» **TASK ITEM**
Below are lines of data; restate word for word those running from the line containing "如前所述，**Wise借记卡" to the line containing "您可以持有一张实体卡和最多三", inclusive, and no others.

====== WORKING DATA ======

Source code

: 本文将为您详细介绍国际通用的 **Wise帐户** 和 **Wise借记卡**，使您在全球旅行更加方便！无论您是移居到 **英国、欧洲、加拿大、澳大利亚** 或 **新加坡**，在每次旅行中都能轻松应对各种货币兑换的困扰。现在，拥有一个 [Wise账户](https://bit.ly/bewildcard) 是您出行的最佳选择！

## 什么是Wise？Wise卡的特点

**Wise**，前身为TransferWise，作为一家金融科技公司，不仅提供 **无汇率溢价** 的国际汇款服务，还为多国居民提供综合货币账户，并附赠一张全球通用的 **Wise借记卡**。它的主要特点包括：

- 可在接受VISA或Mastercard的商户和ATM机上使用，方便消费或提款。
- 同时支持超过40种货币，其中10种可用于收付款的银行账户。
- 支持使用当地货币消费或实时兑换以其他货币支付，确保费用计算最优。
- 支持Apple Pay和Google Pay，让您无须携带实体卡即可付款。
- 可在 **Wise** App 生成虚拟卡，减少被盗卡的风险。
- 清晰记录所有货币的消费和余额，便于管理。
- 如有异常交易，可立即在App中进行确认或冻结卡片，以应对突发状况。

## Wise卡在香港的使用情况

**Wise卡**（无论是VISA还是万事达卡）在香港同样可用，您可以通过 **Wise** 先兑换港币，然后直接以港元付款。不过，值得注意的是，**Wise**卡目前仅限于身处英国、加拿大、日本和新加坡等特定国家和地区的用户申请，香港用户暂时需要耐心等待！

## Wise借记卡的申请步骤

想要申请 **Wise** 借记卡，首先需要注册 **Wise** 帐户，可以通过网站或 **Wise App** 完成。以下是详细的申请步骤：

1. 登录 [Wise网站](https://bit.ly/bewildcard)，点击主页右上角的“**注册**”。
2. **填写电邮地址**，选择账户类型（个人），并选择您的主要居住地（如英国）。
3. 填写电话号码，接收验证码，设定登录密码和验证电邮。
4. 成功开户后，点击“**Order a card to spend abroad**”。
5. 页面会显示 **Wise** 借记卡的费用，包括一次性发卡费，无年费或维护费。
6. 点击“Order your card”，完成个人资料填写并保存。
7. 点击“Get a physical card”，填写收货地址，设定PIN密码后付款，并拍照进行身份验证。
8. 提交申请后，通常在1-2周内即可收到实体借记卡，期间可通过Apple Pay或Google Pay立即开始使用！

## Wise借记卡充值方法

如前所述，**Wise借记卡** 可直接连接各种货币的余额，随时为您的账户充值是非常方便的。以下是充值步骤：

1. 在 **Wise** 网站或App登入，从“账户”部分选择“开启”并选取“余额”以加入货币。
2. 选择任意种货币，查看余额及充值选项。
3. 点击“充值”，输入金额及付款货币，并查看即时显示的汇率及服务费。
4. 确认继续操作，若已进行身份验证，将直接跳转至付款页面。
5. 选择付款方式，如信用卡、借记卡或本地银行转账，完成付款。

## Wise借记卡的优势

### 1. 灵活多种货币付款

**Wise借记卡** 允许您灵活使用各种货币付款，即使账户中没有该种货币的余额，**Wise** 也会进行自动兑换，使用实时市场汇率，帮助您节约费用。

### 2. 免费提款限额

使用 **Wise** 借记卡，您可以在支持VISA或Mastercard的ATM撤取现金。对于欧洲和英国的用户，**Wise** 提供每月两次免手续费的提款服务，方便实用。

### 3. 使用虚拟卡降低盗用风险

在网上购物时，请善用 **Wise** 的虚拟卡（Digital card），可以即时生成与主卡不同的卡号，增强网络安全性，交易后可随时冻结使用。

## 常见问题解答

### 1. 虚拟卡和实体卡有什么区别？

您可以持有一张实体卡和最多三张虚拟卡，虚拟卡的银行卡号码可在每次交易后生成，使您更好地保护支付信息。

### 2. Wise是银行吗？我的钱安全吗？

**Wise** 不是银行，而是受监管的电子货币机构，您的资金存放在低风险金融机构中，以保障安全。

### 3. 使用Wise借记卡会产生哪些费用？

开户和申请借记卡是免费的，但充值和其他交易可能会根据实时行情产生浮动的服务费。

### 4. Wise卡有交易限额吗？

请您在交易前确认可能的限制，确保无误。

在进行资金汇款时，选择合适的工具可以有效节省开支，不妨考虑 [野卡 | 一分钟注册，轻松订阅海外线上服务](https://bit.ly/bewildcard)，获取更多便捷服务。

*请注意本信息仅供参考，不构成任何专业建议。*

======

» **RESPONSE TO THIS EXERCISE**
如前所述，**Wise借记卡** 可直接连接各种货币的余额，随时为您的账户充值是非常方便的。以下是充值步骤：

1. 在 **Wise** 网站或App登入，从“账户”部分选择“开启”并选取“余额”以加入货币。
2. 选择任意种货币，查看余额及充值选项。
3. 点击“充值”，输入金额及付款货币，并查看即时显示的汇率及服务费。
4. 确认继续操作，若已进行身份验证，将直接跳转至付款页面。
5. 选择付款方式，如信用卡、借记卡或本地银行转账，完成付款。

## Wise借记卡的优势

### 1. 灵活多种货币付款

**Wise借记卡** 允许您灵活使用各种货币付款，即使账户中没有该种货币的余额，**Wise** 也会进行自动兑换，使用实时市场汇率，帮助您节约费用。

### 2. 免费提款限额

使用 **Wise** 借记卡，您可以在支持VISA或Mastercard的ATM撤取现金。对于欧洲和英国的用户，**Wise** 提供每月两次免手续费的提款服务，方便实用。

### 3. 使用虚拟卡降低盗用风险

在网上购物时，请善用 **Wise** 的虚拟卡（Digital card），可以即时生成与主卡不同的卡号，增强网络安全性，交易后可随时冻结使用。

## 常见问题解答

### 1. 虚拟卡和实体卡有什么区别？

您可以持有一张实体卡和最多三张虚拟卡，虚拟卡的银行卡号码可在每次交易后生成，使您更好地保护支付信息。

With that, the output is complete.